- Activity
If a line in the records below contains the word "nonidentity", copy it.

------ Information supplied

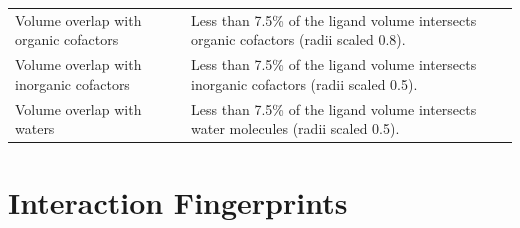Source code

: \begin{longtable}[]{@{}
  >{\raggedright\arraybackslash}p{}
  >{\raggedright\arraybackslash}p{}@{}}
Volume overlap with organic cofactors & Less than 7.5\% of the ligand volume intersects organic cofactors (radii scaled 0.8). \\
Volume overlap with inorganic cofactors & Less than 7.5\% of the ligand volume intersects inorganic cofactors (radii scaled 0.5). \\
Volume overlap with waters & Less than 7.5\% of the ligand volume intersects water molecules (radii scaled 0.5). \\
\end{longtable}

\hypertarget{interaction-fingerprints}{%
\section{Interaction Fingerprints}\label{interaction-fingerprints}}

------------
------ Information supplied

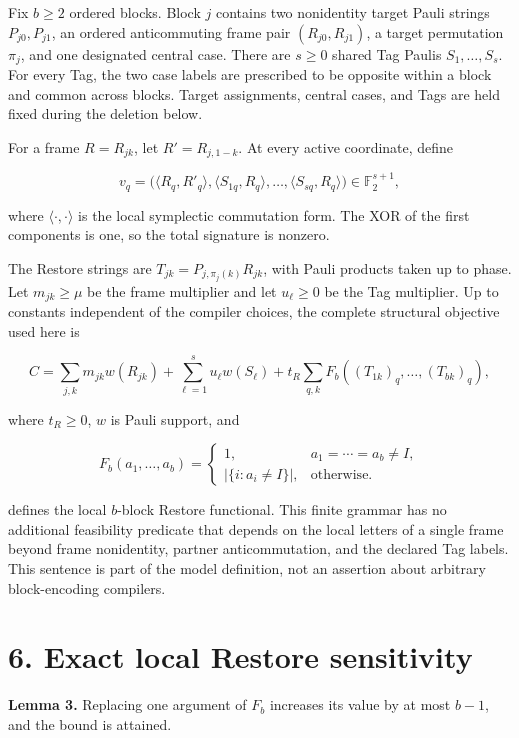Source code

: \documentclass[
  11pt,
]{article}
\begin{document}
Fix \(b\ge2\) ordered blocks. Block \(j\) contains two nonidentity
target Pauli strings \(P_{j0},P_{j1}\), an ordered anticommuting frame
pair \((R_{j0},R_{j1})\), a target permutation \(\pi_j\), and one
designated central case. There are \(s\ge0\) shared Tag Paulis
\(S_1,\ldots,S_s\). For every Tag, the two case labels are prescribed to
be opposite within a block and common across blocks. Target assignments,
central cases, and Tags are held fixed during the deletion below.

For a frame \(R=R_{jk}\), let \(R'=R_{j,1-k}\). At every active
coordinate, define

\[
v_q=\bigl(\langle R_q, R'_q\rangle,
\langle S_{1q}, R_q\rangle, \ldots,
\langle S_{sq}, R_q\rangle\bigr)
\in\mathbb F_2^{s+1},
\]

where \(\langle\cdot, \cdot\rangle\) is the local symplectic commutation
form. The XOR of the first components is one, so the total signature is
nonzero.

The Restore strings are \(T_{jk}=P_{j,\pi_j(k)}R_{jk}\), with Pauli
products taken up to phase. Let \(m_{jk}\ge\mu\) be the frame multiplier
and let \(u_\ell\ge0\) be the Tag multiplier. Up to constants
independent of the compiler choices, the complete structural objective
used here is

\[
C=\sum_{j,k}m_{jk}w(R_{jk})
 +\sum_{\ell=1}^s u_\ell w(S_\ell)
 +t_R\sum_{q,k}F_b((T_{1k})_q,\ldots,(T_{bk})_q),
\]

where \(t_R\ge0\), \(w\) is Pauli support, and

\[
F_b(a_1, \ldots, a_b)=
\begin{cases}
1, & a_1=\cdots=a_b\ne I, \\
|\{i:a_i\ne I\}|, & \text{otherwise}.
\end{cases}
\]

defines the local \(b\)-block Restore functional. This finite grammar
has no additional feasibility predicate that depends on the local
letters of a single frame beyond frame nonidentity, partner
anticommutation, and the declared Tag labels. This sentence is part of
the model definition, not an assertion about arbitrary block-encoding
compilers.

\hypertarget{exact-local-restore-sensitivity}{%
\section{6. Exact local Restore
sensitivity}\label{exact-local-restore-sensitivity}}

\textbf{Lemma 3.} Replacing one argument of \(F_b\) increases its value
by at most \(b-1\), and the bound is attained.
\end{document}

------------

- Task answer
Fix \(b\ge2\) ordered blocks. Block \(j\) contains two nonidentity
letters of a single frame beyond frame nonidentity, partner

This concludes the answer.